Extracted from compiled by United Nations Environment Programme and National Institute of Public Health and the Environment (Holland) in 2001.

The Future of the Global Environment:

A Model-based Analysis Supporting UNEP's First Global Environment Outlook


Inequality increases in a wealthier and healthier world

In the Conventional Development scenario analyzed in this report, global per capita income increases by 50% and 100%, and life expectancy by 5% and 8%, by 2015 and 2050, respectively. However, inequalities in income between regions become larger in the scenario up to 2015, after which the gap begins to narrow. In some of the poorest regions the demographic transition stagnates and health problems persist.

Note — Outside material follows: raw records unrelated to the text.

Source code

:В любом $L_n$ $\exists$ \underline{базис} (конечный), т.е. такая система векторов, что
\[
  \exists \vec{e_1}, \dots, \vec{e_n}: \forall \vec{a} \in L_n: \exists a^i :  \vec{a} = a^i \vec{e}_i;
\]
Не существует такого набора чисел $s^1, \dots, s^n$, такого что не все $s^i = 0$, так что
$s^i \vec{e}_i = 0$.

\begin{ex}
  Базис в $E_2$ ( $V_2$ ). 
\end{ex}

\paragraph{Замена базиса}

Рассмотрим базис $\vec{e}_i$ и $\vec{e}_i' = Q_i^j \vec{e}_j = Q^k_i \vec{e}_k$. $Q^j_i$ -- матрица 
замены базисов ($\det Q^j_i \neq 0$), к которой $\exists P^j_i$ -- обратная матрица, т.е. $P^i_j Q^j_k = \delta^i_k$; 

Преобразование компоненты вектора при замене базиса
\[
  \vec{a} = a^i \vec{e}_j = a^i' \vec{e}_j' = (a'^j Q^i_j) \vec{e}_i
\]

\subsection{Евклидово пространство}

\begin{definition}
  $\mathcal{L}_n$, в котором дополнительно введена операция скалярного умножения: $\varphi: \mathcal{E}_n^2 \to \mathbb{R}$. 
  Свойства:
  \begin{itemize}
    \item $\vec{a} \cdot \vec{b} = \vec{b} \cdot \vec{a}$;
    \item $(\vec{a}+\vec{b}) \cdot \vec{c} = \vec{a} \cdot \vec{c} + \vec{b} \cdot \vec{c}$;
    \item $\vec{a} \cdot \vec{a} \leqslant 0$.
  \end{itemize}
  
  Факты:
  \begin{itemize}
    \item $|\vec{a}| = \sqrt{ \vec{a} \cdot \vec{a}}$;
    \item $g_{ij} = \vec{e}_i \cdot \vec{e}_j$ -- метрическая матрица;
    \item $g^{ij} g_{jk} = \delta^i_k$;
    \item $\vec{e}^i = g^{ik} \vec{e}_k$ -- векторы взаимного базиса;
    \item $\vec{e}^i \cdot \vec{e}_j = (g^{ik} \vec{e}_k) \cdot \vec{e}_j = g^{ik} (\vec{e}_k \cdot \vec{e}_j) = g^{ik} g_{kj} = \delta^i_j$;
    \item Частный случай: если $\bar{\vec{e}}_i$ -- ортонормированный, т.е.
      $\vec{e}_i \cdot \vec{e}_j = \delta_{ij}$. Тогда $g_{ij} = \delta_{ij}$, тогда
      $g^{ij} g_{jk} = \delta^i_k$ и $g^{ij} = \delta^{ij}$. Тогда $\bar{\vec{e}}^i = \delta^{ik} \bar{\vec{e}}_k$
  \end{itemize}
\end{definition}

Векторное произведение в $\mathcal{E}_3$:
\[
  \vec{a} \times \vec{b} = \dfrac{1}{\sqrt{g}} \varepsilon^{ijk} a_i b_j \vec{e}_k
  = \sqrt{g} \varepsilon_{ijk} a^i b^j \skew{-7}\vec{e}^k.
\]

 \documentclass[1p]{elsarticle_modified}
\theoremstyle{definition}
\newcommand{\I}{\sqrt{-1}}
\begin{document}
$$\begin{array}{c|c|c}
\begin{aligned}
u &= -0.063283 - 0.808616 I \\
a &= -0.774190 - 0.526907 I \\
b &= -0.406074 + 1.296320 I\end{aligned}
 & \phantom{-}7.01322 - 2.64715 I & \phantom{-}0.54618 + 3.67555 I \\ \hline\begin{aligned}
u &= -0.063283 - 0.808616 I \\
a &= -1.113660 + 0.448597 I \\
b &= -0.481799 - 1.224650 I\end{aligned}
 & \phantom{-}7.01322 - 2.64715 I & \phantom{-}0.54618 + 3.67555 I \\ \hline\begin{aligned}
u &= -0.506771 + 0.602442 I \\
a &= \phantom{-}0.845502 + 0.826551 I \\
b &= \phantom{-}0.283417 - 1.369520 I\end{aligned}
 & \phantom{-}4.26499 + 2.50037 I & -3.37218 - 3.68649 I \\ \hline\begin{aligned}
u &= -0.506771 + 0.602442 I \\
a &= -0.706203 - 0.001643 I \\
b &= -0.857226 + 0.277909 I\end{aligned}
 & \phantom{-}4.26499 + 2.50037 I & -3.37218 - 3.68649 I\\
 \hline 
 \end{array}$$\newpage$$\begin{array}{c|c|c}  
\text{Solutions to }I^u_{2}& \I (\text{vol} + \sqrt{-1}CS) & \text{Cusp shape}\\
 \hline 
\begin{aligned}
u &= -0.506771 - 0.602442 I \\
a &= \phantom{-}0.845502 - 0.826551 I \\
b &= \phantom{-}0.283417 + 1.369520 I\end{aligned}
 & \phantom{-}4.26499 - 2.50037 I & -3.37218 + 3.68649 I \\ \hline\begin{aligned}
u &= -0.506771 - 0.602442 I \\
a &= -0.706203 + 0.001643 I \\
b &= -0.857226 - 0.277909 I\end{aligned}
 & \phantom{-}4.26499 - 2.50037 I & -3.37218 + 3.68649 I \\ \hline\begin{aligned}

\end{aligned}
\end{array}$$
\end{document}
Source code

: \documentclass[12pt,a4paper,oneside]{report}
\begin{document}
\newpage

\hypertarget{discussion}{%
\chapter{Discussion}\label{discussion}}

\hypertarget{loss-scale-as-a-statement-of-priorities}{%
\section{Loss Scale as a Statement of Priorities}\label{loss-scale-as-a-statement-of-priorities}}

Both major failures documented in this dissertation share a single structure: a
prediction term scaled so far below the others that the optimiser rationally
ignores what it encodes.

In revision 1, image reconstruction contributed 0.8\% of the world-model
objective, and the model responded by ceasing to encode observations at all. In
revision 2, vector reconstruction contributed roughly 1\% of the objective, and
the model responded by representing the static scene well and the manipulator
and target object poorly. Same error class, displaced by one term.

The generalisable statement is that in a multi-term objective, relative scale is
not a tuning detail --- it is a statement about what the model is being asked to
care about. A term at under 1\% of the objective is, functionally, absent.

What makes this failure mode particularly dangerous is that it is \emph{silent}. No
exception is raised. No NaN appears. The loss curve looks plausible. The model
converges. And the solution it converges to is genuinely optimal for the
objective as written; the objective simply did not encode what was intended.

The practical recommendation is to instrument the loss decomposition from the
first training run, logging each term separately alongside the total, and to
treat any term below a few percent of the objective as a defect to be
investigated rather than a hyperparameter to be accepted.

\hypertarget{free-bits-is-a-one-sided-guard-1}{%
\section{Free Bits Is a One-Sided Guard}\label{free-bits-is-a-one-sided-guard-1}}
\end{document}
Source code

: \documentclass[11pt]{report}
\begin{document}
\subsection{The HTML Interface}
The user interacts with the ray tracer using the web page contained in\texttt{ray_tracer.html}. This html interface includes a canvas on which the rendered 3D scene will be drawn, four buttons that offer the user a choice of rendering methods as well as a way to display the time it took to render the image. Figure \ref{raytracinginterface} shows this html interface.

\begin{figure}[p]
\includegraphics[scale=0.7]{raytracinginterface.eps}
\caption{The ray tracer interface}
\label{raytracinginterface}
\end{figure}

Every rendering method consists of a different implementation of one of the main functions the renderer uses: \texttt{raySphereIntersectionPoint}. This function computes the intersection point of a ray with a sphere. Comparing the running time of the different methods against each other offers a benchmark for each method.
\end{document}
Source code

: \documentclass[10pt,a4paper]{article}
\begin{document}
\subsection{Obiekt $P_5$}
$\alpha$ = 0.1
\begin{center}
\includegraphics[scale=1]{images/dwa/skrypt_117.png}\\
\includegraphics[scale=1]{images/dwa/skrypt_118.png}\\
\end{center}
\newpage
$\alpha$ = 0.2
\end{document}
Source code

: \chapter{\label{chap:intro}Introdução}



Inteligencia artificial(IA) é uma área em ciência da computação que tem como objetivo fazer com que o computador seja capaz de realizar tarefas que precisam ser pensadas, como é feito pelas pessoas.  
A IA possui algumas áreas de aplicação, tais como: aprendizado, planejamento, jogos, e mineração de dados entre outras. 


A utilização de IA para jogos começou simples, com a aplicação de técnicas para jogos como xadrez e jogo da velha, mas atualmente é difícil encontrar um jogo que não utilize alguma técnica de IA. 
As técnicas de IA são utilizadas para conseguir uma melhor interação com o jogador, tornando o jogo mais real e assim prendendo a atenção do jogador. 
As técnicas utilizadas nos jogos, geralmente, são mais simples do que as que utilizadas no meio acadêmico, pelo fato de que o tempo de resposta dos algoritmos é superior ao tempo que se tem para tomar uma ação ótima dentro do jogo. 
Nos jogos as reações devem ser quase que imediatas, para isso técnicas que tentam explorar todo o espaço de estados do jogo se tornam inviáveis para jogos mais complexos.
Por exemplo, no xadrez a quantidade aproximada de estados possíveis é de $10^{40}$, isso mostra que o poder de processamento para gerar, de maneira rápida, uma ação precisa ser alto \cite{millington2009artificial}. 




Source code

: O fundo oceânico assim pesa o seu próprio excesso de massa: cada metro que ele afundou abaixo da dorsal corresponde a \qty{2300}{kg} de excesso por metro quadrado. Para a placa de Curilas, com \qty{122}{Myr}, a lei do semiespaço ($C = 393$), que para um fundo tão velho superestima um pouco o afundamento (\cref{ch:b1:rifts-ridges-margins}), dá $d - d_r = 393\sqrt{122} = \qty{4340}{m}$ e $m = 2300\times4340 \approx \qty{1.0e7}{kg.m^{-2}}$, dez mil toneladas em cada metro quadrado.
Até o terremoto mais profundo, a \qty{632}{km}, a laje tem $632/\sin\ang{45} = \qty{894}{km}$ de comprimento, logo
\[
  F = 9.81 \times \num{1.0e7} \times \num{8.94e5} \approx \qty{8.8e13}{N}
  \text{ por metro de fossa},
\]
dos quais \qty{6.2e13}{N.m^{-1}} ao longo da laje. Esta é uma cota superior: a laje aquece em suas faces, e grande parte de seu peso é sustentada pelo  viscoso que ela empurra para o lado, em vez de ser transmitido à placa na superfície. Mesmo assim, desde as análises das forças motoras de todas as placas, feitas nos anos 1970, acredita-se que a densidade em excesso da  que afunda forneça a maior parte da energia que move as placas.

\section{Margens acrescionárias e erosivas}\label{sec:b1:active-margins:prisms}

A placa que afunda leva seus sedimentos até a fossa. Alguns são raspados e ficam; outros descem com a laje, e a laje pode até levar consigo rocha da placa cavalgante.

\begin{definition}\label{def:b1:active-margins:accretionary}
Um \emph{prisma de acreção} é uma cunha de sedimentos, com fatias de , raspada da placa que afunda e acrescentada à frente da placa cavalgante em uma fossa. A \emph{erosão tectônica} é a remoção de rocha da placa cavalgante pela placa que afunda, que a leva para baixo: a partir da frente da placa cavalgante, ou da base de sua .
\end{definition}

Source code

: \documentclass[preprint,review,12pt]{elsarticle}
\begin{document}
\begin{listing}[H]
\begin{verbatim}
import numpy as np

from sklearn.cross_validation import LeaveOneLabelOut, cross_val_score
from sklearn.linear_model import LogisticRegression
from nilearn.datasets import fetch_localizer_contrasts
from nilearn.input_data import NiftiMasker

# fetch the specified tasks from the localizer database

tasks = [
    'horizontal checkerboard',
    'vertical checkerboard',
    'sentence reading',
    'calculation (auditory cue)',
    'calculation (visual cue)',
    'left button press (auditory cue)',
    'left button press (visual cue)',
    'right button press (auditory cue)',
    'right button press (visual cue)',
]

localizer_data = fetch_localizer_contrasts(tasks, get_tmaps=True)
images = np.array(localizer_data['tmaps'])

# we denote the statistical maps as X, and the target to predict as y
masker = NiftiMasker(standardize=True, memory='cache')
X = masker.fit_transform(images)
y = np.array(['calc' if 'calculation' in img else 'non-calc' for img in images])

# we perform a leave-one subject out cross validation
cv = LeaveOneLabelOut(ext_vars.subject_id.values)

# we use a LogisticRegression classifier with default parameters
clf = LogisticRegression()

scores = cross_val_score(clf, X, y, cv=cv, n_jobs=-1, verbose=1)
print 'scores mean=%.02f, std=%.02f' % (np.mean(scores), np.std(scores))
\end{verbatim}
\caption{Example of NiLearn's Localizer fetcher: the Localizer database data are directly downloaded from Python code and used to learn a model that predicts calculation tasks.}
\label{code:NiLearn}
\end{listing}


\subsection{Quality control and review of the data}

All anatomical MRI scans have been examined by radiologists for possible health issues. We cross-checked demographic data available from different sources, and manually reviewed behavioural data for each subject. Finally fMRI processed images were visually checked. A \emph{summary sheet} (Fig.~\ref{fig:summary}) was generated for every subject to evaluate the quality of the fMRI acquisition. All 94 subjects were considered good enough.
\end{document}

Environmental pressures build up

Growth in consumption and production exceeds gains from improvements in productivity. In the scenario, energy efficiency is projected to increase by a factor of 1.2 by 2015 and 1.8 by 2050. At the same time, total demand for energy increases by a factor of 1.8 by 2015 and 2.6 by 2050. Agricultural efficiency is projected to increase by a factor of 1.2 by 2015 and 1.4 by 2050. At the same time, total food demand increases by a factor of 1.5 by 2015 and 2.0 by 2050. However, the regional differences in environemtal pressure are great.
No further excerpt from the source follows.